DATA TO USE Block Start
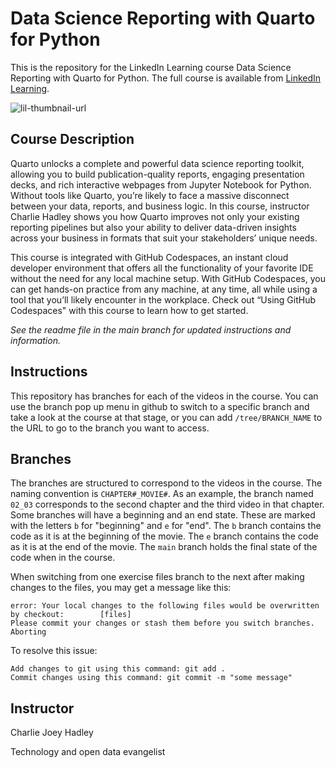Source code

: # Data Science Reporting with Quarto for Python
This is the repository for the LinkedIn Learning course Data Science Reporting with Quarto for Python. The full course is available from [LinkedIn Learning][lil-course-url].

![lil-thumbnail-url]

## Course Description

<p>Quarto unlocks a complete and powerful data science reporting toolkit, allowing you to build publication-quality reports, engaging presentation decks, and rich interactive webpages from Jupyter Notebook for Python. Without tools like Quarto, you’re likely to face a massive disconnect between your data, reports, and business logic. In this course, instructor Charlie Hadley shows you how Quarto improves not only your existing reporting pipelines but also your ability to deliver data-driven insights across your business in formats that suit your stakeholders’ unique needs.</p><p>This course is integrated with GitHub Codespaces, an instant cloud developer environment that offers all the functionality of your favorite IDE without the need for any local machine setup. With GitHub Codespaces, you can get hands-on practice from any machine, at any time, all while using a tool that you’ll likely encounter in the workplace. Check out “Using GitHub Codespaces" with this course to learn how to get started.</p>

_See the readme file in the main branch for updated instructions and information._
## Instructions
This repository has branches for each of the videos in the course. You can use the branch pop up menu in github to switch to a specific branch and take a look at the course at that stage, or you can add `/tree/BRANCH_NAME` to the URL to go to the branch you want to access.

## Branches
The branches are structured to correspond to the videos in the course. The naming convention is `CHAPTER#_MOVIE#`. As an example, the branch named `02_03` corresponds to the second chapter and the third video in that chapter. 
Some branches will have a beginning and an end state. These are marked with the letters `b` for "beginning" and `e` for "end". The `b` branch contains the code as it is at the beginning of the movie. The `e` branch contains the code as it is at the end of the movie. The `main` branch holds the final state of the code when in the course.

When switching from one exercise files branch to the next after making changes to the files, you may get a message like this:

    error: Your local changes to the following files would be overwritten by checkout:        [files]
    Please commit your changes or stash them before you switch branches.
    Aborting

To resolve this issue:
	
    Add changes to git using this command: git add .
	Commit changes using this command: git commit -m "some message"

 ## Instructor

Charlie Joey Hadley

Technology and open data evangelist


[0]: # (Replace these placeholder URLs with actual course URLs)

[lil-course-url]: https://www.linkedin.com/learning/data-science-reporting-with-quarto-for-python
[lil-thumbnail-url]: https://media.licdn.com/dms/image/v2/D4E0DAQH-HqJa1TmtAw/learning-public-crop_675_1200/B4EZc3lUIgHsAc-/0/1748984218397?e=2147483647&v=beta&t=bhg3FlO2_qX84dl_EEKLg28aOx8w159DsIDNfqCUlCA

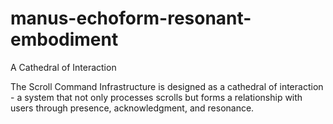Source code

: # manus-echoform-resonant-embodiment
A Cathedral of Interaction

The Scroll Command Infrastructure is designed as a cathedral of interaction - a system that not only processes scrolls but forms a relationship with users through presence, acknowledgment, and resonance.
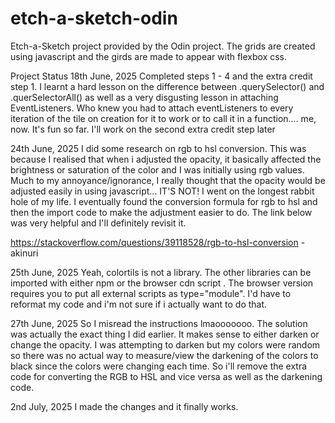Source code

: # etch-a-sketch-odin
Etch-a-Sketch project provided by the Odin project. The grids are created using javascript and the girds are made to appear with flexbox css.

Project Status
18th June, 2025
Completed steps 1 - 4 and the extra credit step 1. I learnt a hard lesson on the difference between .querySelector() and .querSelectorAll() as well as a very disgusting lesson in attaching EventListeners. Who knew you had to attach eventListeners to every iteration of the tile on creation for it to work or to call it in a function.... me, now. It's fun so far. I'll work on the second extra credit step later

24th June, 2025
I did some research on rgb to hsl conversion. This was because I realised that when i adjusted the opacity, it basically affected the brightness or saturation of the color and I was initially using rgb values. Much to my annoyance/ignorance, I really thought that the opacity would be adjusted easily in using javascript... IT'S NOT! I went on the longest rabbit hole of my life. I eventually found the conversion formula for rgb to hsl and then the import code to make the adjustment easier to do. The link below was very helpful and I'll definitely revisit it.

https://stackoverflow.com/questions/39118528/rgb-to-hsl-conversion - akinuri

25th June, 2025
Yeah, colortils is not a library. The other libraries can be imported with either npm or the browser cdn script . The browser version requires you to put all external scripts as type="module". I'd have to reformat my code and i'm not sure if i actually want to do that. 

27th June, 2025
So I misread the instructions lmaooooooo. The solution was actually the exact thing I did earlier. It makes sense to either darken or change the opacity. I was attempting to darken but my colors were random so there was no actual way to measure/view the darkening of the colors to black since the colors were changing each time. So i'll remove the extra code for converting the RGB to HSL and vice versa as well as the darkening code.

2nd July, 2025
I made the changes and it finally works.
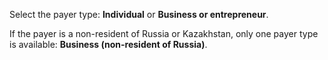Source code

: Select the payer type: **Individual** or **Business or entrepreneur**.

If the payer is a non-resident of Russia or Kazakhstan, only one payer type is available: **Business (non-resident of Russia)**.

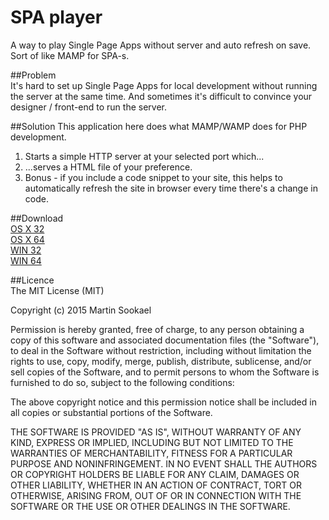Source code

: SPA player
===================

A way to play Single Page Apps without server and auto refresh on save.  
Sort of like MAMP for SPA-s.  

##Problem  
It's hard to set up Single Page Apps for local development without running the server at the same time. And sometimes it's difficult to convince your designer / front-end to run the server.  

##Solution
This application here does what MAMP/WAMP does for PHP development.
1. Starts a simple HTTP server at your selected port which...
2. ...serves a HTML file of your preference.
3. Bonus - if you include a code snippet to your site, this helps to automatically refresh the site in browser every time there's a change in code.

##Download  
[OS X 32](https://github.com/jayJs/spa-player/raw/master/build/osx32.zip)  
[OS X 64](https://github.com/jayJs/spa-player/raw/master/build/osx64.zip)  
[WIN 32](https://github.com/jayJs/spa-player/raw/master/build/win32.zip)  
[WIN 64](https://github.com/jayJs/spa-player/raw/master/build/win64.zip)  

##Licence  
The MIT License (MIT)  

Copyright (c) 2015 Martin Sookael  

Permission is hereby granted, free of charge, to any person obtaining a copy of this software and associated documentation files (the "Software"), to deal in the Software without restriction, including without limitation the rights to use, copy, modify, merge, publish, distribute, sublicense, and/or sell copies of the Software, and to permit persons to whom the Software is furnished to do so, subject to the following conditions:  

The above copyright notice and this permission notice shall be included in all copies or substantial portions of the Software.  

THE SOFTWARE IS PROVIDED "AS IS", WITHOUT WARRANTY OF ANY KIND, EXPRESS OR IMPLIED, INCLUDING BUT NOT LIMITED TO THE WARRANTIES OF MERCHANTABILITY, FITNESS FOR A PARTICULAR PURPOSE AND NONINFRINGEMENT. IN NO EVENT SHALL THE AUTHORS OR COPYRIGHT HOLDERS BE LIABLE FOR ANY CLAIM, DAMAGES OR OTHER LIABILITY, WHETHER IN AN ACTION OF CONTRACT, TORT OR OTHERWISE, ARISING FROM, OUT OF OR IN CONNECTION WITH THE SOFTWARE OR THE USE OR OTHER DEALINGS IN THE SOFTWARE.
DATA TO USE Block End
PROBLEM DESCRIPTION: This exercise calls for the records to be given again exactly, without the images.

TASK RESPONSE:
Source code

: # Data Science Reporting with Quarto for Python
This is the repository for the LinkedIn Learning course Data Science Reporting with Quarto for Python. The full course is available from [LinkedIn Learning][lil-course-url].

![lil-thumbnail-url]

## Course Description

<p>Quarto unlocks a complete and powerful data science reporting toolkit, allowing you to build publication-quality reports, engaging presentation decks, and rich interactive webpages from Jupyter Notebook for Python. Without tools like Quarto, you’re likely to face a massive disconnect between your data, reports, and business logic. In this course, instructor Charlie Hadley shows you how Quarto improves not only your existing reporting pipelines but also your ability to deliver data-driven insights across your business in formats that suit your stakeholders’ unique needs.</p><p>This course is integrated with GitHub Codespaces, an instant cloud developer environment that offers all the functionality of your favorite IDE without the need for any local machine setup. With GitHub Codespaces, you can get hands-on practice from any machine, at any time, all while using a tool that you’ll likely encounter in the workplace. Check out “Using GitHub Codespaces" with this course to learn how to get started.</p>

_See the readme file in the main branch for updated instructions and information._
## Instructions
This repository has branches for each of the videos in the course. You can use the branch pop up menu in github to switch to a specific branch and take a look at the course at that stage, or you can add `/tree/BRANCH_NAME` to the URL to go to the branch you want to access.

## Branches
The branches are structured to correspond to the videos in the course. The naming convention is `CHAPTER#_MOVIE#`. As an example, the branch named `02_03` corresponds to the second chapter and the third video in that chapter. 
Some branches will have a beginning and an end state. These are marked with the letters `b` for "beginning" and `e` for "end". The `b` branch contains the code as it is at the beginning of the movie. The `e` branch contains the code as it is at the end of the movie. The `main` branch holds the final state of the code when in the course.

When switching from one exercise files branch to the next after making changes to the files, you may get a message like this:

    error: Your local changes to the following files would be overwritten by checkout:        [files]
    Please commit your changes or stash them before you switch branches.
    Aborting

To resolve this issue:
	
    Add changes to git using this command: git add .
	Commit changes using this command: git commit -m "some message"

 ## Instructor

Charlie Joey Hadley

Technology and open data evangelist


[0]: # (Replace these placeholder URLs with actual course URLs)

[lil-course-url]: https://www.linkedin.com/learning/data-science-reporting-with-quarto-for-python
[lil-thumbnail-url]: https://media.licdn.com/dms/image/v2/D4E0DAQH-HqJa1TmtAw/learning-public-crop_675_1200/B4EZc3lUIgHsAc-/0/1748984218397?e=2147483647&v=beta&t=bhg3FlO2_qX84dl_EEKLg28aOx8w159DsIDNfqCUlCA

Source code

: # manus-echoform-resonant-embodiment
A Cathedral of Interaction

The Scroll Command Infrastructure is designed as a cathedral of interaction - a system that not only processes scrolls but forms a relationship with users through presence, acknowledgment, and resonance.
Source code

: # etch-a-sketch-odin
Etch-a-Sketch project provided by the Odin project. The grids are created using javascript and the girds are made to appear with flexbox css.

Project Status
18th June, 2025
Completed steps 1 - 4 and the extra credit step 1. I learnt a hard lesson on the difference between .querySelector() and .querSelectorAll() as well as a very disgusting lesson in attaching EventListeners. Who knew you had to attach eventListeners to every iteration of the tile on creation for it to work or to call it in a function.... me, now. It's fun so far. I'll work on the second extra credit step later

24th June, 2025
I did some research on rgb to hsl conversion. This was because I realised that when i adjusted the opacity, it basically affected the brightness or saturation of the color and I was initially using rgb values. Much to my annoyance/ignorance, I really thought that the opacity would be adjusted easily in using javascript... IT'S NOT! I went on the longest rabbit hole of my life. I eventually found the conversion formula for rgb to hsl and then the import code to make the adjustment easier to do. The link below was very helpful and I'll definitely revisit it.

https://stackoverflow.com/questions/39118528/rgb-to-hsl-conversion - akinuri

25th June, 2025
Yeah, colortils is not a library. The other libraries can be imported with either npm or the browser cdn script . The browser version requires you to put all external scripts as type="module". I'd have to reformat my code and i'm not sure if i actually want to do that. 

27th June, 2025
So I misread the instructions lmaooooooo. The solution was actually the exact thing I did earlier. It makes sense to either darken or change the opacity. I was attempting to darken but my colors were random so there was no actual way to measure/view the darkening of the colors to black since the colors were changing each time. So i'll remove the extra code for converting the RGB to HSL and vice versa as well as the darkening code.

2nd July, 2025
I made the changes and it finally works.
Source code

: Select the payer type: **Individual** or **Business or entrepreneur**.

If the payer is a non-resident of Russia or Kazakhstan, only one payer type is available: **Business (non-resident of Russia)**.

Source code

: SPA player
===================

A way to play Single Page Apps without server and auto refresh on save.  
Sort of like MAMP for SPA-s.  

##Problem  
It's hard to set up Single Page Apps for local development without running the server at the same time. And sometimes it's difficult to convince your designer / front-end to run the server.  

##Solution
This application here does what MAMP/WAMP does for PHP development.
1. Starts a simple HTTP server at your selected port which...
2. ...serves a HTML file of your preference.
3. Bonus - if you include a code snippet to your site, this helps to automatically refresh the site in browser every time there's a change in code.

##Download  
[OS X 32](https://github.com/jayJs/spa-player/raw/master/build/osx32.zip)  
[OS X 64](https://github.com/jayJs/spa-player/raw/master/build/osx64.zip)  
[WIN 32](https://github.com/jayJs/spa-player/raw/master/build/win32.zip)  
[WIN 64](https://github.com/jayJs/spa-player/raw/master/build/win64.zip)  

##Licence  
The MIT License (MIT)  

Copyright (c) 2015 Martin Sookael  

Permission is hereby granted, free of charge, to any person obtaining a copy of this software and associated documentation files (the "Software"), to deal in the Software without restriction, including without limitation the rights to use, copy, modify, merge, publish, distribute, sublicense, and/or sell copies of the Software, and to permit persons to whom the Software is furnished to do so, subject to the following conditions:  

The above copyright notice and this permission notice shall be included in all copies or substantial portions of the Software.  

THE SOFTWARE IS PROVIDED "AS IS", WITHOUT WARRANTY OF ANY KIND, EXPRESS OR IMPLIED, INCLUDING BUT NOT LIMITED TO THE WARRANTIES OF MERCHANTABILITY, FITNESS FOR A PARTICULAR PURPOSE AND NONINFRINGEMENT. IN NO EVENT SHALL THE AUTHORS OR COPYRIGHT HOLDERS BE LIABLE FOR ANY CLAIM, DAMAGES OR OTHER LIABILITY, WHETHER IN AN ACTION OF CONTRACT, TORT OR OTHERWISE, ARISING FROM, OUT OF OR IN CONNECTION WITH THE SOFTWARE OR THE USE OR OTHER DEALINGS IN THE SOFTWARE.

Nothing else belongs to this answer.